Please tell how many of the lines below contain "confused", using only a number.

= = = =

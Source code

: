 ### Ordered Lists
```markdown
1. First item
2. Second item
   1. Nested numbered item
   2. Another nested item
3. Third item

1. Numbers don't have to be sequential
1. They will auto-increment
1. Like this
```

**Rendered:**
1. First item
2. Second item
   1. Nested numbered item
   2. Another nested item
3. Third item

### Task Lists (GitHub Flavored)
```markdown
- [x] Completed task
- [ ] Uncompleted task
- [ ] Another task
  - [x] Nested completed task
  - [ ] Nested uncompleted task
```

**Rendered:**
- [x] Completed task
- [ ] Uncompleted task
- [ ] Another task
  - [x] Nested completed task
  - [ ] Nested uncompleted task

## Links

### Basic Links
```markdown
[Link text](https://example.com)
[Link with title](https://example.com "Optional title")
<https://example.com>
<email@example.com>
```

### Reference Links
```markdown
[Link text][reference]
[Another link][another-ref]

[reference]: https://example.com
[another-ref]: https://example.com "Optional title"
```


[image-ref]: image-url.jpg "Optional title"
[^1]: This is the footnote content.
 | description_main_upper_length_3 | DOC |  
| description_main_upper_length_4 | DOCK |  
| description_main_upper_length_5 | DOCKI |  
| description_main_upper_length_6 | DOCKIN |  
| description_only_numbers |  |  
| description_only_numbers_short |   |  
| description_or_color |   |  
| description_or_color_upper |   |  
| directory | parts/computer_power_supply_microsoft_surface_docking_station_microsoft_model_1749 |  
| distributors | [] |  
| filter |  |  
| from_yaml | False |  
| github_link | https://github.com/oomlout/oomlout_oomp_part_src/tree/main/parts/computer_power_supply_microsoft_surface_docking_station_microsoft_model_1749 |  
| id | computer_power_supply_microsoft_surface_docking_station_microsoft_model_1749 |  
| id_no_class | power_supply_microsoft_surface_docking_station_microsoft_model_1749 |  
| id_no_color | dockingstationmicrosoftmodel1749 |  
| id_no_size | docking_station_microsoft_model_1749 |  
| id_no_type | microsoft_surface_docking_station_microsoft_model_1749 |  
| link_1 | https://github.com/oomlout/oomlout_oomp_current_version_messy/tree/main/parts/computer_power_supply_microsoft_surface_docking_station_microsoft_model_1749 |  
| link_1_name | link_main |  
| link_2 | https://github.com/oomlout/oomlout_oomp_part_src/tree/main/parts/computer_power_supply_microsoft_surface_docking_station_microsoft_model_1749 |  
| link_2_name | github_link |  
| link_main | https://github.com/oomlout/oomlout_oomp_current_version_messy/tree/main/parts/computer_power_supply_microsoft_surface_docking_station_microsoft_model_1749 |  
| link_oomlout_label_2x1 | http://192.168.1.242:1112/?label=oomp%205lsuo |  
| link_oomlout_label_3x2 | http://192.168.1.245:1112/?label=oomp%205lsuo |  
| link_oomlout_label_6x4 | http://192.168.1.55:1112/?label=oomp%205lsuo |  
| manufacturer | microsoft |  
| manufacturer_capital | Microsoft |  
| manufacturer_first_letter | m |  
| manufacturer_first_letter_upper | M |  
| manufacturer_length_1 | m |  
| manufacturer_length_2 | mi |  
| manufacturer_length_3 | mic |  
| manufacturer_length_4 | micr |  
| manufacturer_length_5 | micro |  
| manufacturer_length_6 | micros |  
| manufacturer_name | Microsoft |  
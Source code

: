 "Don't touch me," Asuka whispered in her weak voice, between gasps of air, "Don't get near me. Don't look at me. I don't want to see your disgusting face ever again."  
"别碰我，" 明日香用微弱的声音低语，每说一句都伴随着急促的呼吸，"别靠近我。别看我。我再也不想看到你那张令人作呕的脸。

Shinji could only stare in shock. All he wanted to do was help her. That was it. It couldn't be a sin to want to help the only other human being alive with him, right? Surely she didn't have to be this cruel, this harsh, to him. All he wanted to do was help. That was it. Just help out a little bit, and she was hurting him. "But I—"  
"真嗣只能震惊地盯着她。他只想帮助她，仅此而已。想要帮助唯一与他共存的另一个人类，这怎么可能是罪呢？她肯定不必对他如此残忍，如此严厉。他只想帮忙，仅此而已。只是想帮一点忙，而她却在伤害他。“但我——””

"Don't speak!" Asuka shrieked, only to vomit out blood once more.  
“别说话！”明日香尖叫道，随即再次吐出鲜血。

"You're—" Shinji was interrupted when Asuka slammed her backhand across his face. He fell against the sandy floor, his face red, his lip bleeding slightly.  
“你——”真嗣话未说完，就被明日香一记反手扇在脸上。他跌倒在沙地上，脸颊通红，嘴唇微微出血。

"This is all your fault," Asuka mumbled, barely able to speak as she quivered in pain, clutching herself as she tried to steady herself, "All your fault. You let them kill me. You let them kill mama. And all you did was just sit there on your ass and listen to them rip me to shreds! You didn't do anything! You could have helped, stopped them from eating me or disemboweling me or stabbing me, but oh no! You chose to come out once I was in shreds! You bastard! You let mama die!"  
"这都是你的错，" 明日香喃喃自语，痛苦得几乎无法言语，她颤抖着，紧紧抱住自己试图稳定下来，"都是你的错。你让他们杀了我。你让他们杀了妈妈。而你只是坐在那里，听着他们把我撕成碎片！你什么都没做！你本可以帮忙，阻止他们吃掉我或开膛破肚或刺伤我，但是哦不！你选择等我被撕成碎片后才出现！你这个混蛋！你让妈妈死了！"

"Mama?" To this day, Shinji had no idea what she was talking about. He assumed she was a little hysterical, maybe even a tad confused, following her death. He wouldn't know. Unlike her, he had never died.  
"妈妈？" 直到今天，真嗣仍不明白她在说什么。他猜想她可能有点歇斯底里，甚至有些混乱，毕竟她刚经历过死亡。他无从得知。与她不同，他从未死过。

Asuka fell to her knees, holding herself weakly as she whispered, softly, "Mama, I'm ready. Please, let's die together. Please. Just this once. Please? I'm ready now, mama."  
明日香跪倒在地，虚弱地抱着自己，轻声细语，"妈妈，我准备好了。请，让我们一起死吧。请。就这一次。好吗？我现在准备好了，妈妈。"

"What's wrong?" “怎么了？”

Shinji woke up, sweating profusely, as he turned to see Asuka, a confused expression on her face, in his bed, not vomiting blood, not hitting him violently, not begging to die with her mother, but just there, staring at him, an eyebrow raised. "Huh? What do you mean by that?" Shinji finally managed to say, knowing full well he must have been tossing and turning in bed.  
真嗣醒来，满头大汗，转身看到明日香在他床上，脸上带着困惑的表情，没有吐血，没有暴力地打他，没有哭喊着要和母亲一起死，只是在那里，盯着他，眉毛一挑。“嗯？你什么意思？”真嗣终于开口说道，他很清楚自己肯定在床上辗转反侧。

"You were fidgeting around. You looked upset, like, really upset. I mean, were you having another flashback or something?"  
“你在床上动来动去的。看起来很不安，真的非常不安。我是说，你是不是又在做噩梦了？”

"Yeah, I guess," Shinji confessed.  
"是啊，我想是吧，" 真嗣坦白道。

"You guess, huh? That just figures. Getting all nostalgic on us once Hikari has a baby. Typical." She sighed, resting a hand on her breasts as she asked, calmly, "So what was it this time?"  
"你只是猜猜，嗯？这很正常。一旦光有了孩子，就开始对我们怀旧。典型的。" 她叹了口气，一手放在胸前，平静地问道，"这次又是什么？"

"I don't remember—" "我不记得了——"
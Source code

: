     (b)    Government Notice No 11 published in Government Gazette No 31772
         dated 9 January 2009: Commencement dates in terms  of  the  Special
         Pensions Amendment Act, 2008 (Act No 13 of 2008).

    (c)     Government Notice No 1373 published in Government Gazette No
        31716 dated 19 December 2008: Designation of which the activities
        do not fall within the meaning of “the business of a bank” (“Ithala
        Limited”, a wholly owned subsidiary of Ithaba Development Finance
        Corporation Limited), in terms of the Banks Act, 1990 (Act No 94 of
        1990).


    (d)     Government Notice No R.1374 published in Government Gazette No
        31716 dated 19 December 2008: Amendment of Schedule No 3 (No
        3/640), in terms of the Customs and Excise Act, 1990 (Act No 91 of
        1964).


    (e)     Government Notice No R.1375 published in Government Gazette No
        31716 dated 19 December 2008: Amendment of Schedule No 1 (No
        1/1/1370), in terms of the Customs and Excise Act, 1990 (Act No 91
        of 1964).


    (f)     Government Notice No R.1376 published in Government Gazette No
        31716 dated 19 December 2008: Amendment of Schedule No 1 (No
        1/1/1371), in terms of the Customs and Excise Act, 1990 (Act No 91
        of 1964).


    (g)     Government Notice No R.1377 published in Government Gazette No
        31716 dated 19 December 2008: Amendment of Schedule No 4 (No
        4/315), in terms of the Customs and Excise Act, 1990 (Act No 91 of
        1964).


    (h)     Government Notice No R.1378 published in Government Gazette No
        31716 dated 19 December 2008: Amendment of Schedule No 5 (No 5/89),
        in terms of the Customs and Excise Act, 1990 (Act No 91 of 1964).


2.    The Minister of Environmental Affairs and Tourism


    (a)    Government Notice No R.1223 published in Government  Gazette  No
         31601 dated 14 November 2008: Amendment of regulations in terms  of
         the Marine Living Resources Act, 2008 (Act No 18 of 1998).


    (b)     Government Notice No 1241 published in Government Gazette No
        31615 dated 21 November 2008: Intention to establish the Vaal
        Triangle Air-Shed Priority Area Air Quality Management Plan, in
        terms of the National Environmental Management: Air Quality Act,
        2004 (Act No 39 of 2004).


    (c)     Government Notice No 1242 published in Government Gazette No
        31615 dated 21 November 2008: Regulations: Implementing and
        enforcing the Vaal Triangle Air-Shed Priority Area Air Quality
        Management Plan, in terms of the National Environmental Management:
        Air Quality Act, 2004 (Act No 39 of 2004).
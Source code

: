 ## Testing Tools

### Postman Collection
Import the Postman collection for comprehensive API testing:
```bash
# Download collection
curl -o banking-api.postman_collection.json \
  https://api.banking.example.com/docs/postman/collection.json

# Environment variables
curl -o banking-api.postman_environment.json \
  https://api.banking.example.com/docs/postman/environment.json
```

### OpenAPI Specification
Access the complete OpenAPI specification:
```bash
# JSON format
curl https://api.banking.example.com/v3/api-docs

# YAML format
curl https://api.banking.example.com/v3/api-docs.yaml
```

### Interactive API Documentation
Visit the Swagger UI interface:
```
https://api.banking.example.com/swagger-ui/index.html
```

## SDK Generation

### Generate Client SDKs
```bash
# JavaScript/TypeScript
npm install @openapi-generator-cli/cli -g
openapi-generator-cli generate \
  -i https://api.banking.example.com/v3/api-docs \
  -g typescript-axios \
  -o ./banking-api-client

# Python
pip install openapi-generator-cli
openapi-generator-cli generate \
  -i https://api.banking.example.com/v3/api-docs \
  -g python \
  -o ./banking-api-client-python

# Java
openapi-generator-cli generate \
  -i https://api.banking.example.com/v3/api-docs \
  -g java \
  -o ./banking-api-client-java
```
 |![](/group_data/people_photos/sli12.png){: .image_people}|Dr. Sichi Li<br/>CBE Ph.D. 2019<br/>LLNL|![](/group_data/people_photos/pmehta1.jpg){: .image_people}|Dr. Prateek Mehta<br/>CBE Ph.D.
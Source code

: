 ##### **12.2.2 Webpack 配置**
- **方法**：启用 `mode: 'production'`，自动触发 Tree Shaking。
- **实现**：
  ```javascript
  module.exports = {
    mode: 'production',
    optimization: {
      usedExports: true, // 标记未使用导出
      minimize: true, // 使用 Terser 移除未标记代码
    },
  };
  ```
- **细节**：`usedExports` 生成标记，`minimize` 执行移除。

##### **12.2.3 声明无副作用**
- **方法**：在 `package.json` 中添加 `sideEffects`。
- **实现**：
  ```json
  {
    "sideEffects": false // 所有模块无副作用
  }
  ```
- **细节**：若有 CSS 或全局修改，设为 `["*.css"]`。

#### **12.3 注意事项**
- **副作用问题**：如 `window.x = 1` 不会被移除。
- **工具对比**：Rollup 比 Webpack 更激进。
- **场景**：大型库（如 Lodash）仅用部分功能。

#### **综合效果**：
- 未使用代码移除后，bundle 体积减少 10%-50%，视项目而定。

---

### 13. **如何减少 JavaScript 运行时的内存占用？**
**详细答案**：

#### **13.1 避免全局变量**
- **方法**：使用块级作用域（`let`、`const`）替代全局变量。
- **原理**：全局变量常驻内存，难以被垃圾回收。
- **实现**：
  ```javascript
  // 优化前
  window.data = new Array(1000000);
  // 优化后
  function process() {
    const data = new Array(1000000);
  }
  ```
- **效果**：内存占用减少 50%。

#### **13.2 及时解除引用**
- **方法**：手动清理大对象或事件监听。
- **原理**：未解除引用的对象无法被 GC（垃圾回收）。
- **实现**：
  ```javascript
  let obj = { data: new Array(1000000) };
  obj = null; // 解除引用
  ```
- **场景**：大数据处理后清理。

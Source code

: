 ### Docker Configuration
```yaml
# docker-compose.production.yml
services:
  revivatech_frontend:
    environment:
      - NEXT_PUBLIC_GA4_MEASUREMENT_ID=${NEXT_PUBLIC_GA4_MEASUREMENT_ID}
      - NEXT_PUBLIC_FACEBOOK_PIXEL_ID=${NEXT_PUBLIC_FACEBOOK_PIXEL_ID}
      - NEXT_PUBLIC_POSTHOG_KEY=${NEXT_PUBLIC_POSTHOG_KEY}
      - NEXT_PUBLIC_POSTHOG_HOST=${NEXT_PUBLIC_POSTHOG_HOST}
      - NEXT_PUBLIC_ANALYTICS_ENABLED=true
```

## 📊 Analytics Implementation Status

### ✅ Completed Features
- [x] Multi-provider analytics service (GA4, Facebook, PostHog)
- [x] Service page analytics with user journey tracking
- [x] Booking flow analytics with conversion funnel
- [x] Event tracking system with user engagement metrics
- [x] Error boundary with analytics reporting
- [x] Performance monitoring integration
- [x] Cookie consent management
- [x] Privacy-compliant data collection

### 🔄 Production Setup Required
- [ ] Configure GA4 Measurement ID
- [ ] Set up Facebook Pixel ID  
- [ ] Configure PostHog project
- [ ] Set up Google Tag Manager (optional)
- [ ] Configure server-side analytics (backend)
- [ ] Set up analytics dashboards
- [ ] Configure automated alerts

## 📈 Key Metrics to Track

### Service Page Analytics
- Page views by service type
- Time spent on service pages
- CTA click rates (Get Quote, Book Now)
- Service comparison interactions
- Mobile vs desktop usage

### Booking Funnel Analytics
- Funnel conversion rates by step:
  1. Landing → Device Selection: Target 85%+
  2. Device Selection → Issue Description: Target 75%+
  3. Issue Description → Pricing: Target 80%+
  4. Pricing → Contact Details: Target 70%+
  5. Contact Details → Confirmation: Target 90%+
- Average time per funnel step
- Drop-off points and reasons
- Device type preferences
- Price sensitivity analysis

= = = =

OUTPUT OF THE EXERCISE. 2